ASSIGNMENT: Look for the string "tabular" in the material below. Copy every line where you find it.

LISTED ENTRIES:
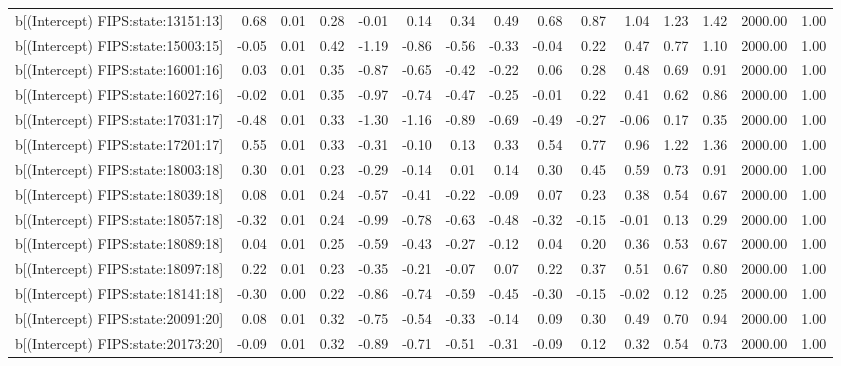 \begin{table}[ht]
\begin{tabular}{rrrrrrrrrrrrrrr}
  b[(Intercept) FIPS:state:13151:13] & 0.68 & 0.01 & 0.28 & -0.01 & 0.14 & 0.34 & 0.49 & 0.68 & 0.87 & 1.04 & 1.23 & 1.42 & 2000.00 & 1.00 \\ 
  b[(Intercept) FIPS:state:15003:15] & -0.05 & 0.01 & 0.42 & -1.19 & -0.86 & -0.56 & -0.33 & -0.04 & 0.22 & 0.47 & 0.77 & 1.10 & 2000.00 & 1.00 \\ 
  b[(Intercept) FIPS:state:16001:16] & 0.03 & 0.01 & 0.35 & -0.87 & -0.65 & -0.42 & -0.22 & 0.06 & 0.28 & 0.48 & 0.69 & 0.91 & 2000.00 & 1.00 \\ 
  b[(Intercept) FIPS:state:16027:16] & -0.02 & 0.01 & 0.35 & -0.97 & -0.74 & -0.47 & -0.25 & -0.01 & 0.22 & 0.41 & 0.62 & 0.86 & 2000.00 & 1.00 \\ 
  b[(Intercept) FIPS:state:17031:17] & -0.48 & 0.01 & 0.33 & -1.30 & -1.16 & -0.89 & -0.69 & -0.49 & -0.27 & -0.06 & 0.17 & 0.35 & 2000.00 & 1.00 \\ 
  b[(Intercept) FIPS:state:17201:17] & 0.55 & 0.01 & 0.33 & -0.31 & -0.10 & 0.13 & 0.33 & 0.54 & 0.77 & 0.96 & 1.22 & 1.36 & 2000.00 & 1.00 \\ 
  b[(Intercept) FIPS:state:18003:18] & 0.30 & 0.01 & 0.23 & -0.29 & -0.14 & 0.01 & 0.14 & 0.30 & 0.45 & 0.59 & 0.73 & 0.91 & 2000.00 & 1.00 \\ 
  b[(Intercept) FIPS:state:18039:18] & 0.08 & 0.01 & 0.24 & -0.57 & -0.41 & -0.22 & -0.09 & 0.07 & 0.23 & 0.38 & 0.54 & 0.67 & 2000.00 & 1.00 \\ 
  b[(Intercept) FIPS:state:18057:18] & -0.32 & 0.01 & 0.24 & -0.99 & -0.78 & -0.63 & -0.48 & -0.32 & -0.15 & -0.01 & 0.13 & 0.29 & 2000.00 & 1.00 \\ 
  b[(Intercept) FIPS:state:18089:18] & 0.04 & 0.01 & 0.25 & -0.59 & -0.43 & -0.27 & -0.12 & 0.04 & 0.20 & 0.36 & 0.53 & 0.67 & 2000.00 & 1.00 \\ 
  b[(Intercept) FIPS:state:18097:18] & 0.22 & 0.01 & 0.23 & -0.35 & -0.21 & -0.07 & 0.07 & 0.22 & 0.37 & 0.51 & 0.67 & 0.80 & 2000.00 & 1.00 \\ 
  b[(Intercept) FIPS:state:18141:18] & -0.30 & 0.00 & 0.22 & -0.86 & -0.74 & -0.59 & -0.45 & -0.30 & -0.15 & -0.02 & 0.12 & 0.25 & 2000.00 & 1.00 \\ 
  b[(Intercept) FIPS:state:20091:20] & 0.08 & 0.01 & 0.32 & -0.75 & -0.54 & -0.33 & -0.14 & 0.09 & 0.30 & 0.49 & 0.70 & 0.94 & 2000.00 & 1.00 \\ 
  b[(Intercept) FIPS:state:20173:20] & -0.09 & 0.01 & 0.32 & -0.89 & -0.71 & -0.51 & -0.31 & -0.09 & 0.12 & 0.32 & 0.54 & 0.73 & 2000.00 & 1.00 \\ 

\end{tabular}
\end{table}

RESULT OF THIS EXERCISE:
\begin{tabular}{rrrrrrrrrrrrrrr}
\end{tabular}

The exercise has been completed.